As the training for the Monaco Cup continues on, Kawachi receives a sudden phone call from Kanmuri's box, revealing both a cellphone smuggled in by Kanmuri as well as a special capsule only to be opened during emergencies. For the opening exhibition match, all teams are instructed to make decorative breads. Kawachi, through Kanmuri, suggests that Rodin's famous Thinker be made as their bread that will be presented in the opening of the Monaco cup. After its completion, Kawachi as planned accidentally ruins it. With no other choice, team Japan makes a new life sized statue, with Kawachi inside.

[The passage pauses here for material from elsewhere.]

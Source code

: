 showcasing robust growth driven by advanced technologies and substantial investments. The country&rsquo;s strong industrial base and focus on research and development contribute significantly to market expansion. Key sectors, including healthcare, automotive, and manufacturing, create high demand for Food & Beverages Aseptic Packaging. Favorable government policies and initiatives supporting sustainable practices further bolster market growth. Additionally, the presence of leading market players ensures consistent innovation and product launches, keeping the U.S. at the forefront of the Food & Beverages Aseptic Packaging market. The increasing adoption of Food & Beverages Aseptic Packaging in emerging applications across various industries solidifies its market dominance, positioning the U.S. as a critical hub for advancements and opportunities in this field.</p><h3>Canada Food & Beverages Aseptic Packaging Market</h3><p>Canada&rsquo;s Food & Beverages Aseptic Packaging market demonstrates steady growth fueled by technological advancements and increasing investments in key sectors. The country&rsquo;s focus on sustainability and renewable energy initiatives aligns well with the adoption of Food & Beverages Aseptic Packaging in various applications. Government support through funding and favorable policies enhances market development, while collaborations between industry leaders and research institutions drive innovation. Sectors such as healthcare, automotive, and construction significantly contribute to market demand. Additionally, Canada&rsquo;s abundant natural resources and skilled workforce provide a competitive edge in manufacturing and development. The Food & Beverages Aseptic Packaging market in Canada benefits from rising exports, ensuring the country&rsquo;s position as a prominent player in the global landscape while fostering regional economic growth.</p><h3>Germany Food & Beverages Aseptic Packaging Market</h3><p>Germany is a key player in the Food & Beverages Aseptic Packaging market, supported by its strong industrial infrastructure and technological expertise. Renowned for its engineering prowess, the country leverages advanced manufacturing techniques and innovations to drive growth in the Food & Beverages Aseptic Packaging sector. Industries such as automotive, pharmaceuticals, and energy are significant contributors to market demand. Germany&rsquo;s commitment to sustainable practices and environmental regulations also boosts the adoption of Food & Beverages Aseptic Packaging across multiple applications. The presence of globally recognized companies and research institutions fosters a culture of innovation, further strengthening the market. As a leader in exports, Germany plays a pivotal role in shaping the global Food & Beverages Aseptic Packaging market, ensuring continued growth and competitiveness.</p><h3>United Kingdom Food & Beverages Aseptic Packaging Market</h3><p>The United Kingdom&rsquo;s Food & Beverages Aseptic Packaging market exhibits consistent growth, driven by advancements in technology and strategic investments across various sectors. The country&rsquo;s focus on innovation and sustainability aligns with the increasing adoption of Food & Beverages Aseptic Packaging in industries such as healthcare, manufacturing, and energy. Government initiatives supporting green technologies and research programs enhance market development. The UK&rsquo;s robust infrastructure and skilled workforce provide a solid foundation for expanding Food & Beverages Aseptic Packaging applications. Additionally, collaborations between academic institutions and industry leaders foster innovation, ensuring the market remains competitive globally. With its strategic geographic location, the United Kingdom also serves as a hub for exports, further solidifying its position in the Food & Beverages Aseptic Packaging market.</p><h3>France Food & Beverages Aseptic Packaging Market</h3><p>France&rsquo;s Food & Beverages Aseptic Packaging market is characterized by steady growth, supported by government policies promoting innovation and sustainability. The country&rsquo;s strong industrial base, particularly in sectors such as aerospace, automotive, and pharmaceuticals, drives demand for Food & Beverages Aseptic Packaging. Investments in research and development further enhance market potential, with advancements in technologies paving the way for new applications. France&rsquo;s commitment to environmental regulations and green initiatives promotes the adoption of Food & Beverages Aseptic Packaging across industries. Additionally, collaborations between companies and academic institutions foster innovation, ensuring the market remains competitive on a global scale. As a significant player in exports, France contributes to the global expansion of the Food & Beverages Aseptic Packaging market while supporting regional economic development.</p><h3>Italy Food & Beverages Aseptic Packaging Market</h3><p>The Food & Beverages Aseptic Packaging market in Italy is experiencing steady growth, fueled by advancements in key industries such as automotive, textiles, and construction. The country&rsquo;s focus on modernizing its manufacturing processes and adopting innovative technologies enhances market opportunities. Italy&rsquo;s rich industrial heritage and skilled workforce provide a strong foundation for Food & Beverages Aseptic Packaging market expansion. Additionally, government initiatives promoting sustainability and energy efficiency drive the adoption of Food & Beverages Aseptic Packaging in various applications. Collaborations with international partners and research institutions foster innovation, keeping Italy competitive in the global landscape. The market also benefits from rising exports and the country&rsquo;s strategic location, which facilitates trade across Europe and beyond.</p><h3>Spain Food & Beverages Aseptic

Kawachi is eventually found out, and team Japan starts at a disadvantage with 8 points, as well as being considered the weakest team in the Monaco cup, as planned by Kanmuri.
| 32 | "This Is The World Level! The Roulette That Brings Forth A Storm!" Transliteration: "Korezo sekai reberu!! Arashi o yobu rūretto!" (Japanese: これぞ世界レベル!! 嵐を呼ぶルーレット!) | Yoshito Hata | Toshifumi Kawase | May 31, 2005 |
The first part of the preliminary round begins. In the first round, a roulette wheel is used to select ingredients for the bread. The bread must be made with only the ingredients that were selected by the roulette wheel. Team Japan is put in a hopeless position after all three members ended up getting only eggs, without any sort of spice or seasoning like salt or sugar. Additionally, the event's judge, Pierrot Bolneze, warns the team that while he can send duplicates to judge all the breads simultaneously, he still only has one stomach, meaning he will not taste dishes unless absolutely required and immediately gives 0 points to teams unable to obtain seasonings from the roulette. To counter the situation, Kazuma relies on Japan #21.

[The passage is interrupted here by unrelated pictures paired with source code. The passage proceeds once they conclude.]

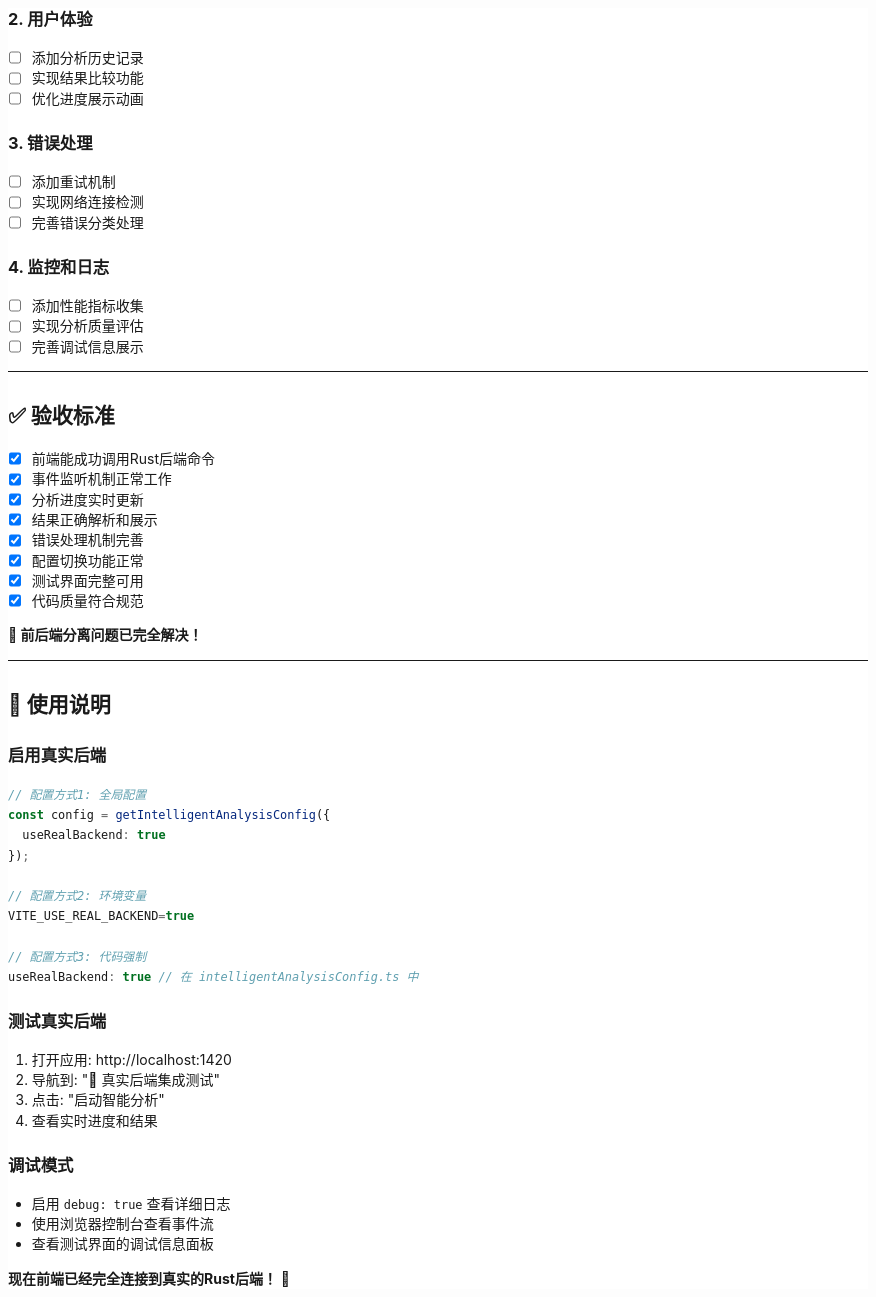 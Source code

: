 ### 2. 用户体验
- [ ] 添加分析历史记录
- [ ] 实现结果比较功能
- [ ] 优化进度展示动画

### 3. 错误处理
- [ ] 添加重试机制
- [ ] 实现网络连接检测
- [ ] 完善错误分类处理

### 4. 监控和日志
- [ ] 添加性能指标收集
- [ ] 实现分析质量评估
- [ ] 完善调试信息展示

---

## ✅ 验收标准

- [x] 前端能成功调用Rust后端命令
- [x] 事件监听机制正常工作
- [x] 分析进度实时更新
- [x] 结果正确解析和展示
- [x] 错误处理机制完善
- [x] 配置切换功能正常
- [x] 测试界面完整可用
- [x] 代码质量符合规范

**🎉 前后端分离问题已完全解决！**

---

## 📝 使用说明

### 启用真实后端
```typescript
// 配置方式1: 全局配置
const config = getIntelligentAnalysisConfig({ 
  useRealBackend: true 
});

// 配置方式2: 环境变量
VITE_USE_REAL_BACKEND=true

// 配置方式3: 代码强制
useRealBackend: true // 在 intelligentAnalysisConfig.ts 中
```

### 测试真实后端
1. 打开应用: http://localhost:1420
2. 导航到: "🚀 真实后端集成测试"
3. 点击: "启动智能分析"
4. 查看实时进度和结果

### 调试模式
- 启用 `debug: true` 查看详细日志
- 使用浏览器控制台查看事件流
- 查看测试界面的调试信息面板

**现在前端已经完全连接到真实的Rust后端！** 🚀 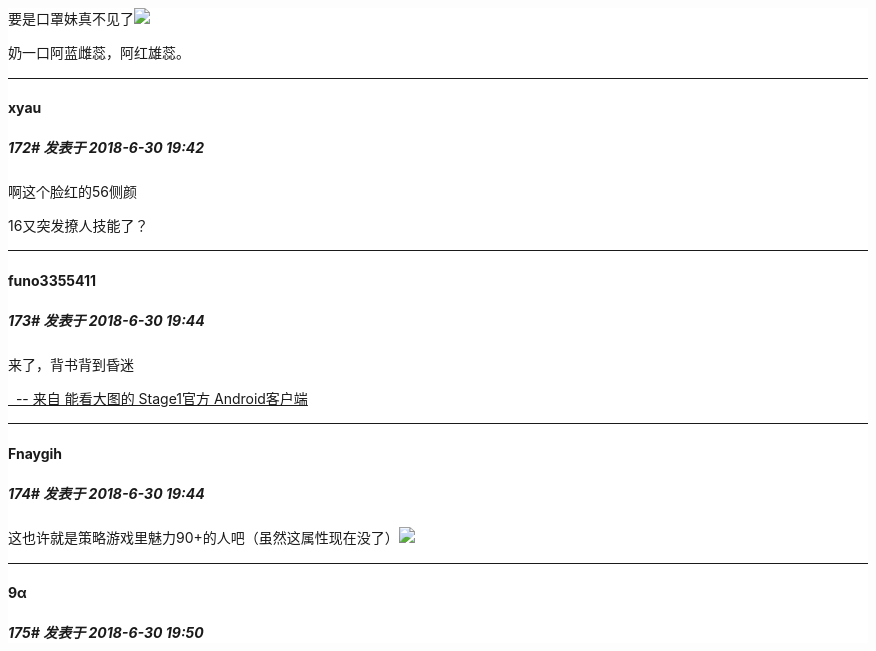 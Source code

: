 


要是口罩妹真不见了<img src="https://static.saraba1st.com/image/smiley/face2017/209.gif" referrerpolicy="no-referrer">

奶一口阿蓝雌蕊，阿红雄蕊。









*****

####  xyau  
##### 172#       发表于 2018-6-30 19:42




啊这个脸红的56侧颜

16又突发撩人技能了？







*****

####  funo3355411  
##### 173#       发表于 2018-6-30 19:44




来了，背书背到昏迷

[  -- 来自 能看大图的 Stage1官方 Android客户端](https://www.coolapk.com/apk/140634)







*****

####  Fnaygih  
##### 174#       发表于 2018-6-30 19:44




这也许就是策略游戏里魅力90+的人吧（虽然这属性现在没了）<img src="https://static.saraba1st.com/image/smiley/face2017/013.png" referrerpolicy="no-referrer">







*****

####  9α  
##### 175#       发表于 2018-6-30 19:50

| 33 | "Snacks At 3 P.M.! It's Japan #21!" Transliteration: "3-ji no oyatsu!! Japan 21-gō ja!" (Japanese: 3時のおやつ!! ジャぱん21号じゃッ!) | Chiaki Ōta | Akatsuki Yamatoya | June 7, 2005 |
Unlike other teams that were instantly given 0 points for not obtaining salt or sugar, Pierrot identifies that Japan had used germinated crude wheat flour, which is naturally sweetened already, and does not immediately fail them. After trying Azuma's bread, Pierrot recalls his early life after being abandoned at a circus and training as a performer since childhood and was convinced by his adoptive father and ringmaster to become a clown. When the circus moved to Japan, however, it did so without sufficient marketing or training for the Japanese audience and was near bankruptcy until Pierrot was able to change the situation. By the time he finishes part of the story, he realizes everyone is asleep and gives Japan full points. Despite Japan beating the odds, youngest brother Edward is not convinced and personally challenges Team Japan during the second preliminary round. Kai decides to fight Edward fairly and is allowed by Kazuma to fight the second round on his own. This time, slot machines are prepared for the contestants with Kai's superior martial training allowing him to win hundreds of coins. This turns out to be a hazard, however, as Pierrot now requires them to use all ingredients written in the coins they won.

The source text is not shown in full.